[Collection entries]
>>>>>

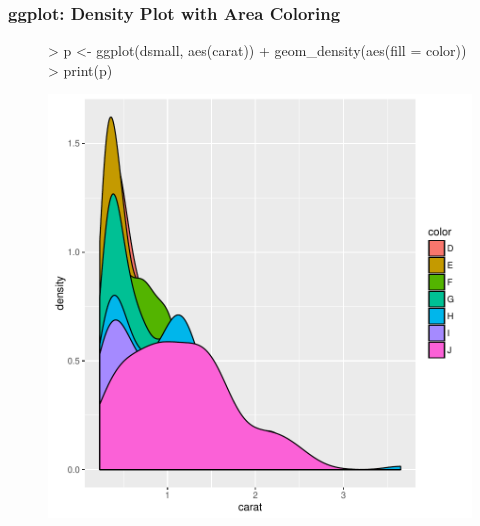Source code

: \documentclass{beamer}
\begin{document}
\begin{frame}[containsverbatim]  
	\frametitle{ggplot: Density Plot with Area Coloring}
\scriptsize 
\begin{figure}
  \centering
\begin{Schunk}
\begin{Sinput}
> p <- ggplot(dsmall, aes(carat)) + geom_density(aes(fill = color))
> print(p) 
\end{Sinput}
\end{Schunk}
\includegraphics{fig--070}
\label{fig:qplotscatter}
\end{figure}
\end{frame}
\end{document}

<<<<<

PROBLEM TO WORK ON :: In the records above, find each line that holds the word "begin"; copy all such lines.

OUTPUT FOR THIS TASK ::
\begin{document}
\begin{frame}[containsverbatim]  
\begin{figure}
\begin{Schunk}
\begin{Sinput}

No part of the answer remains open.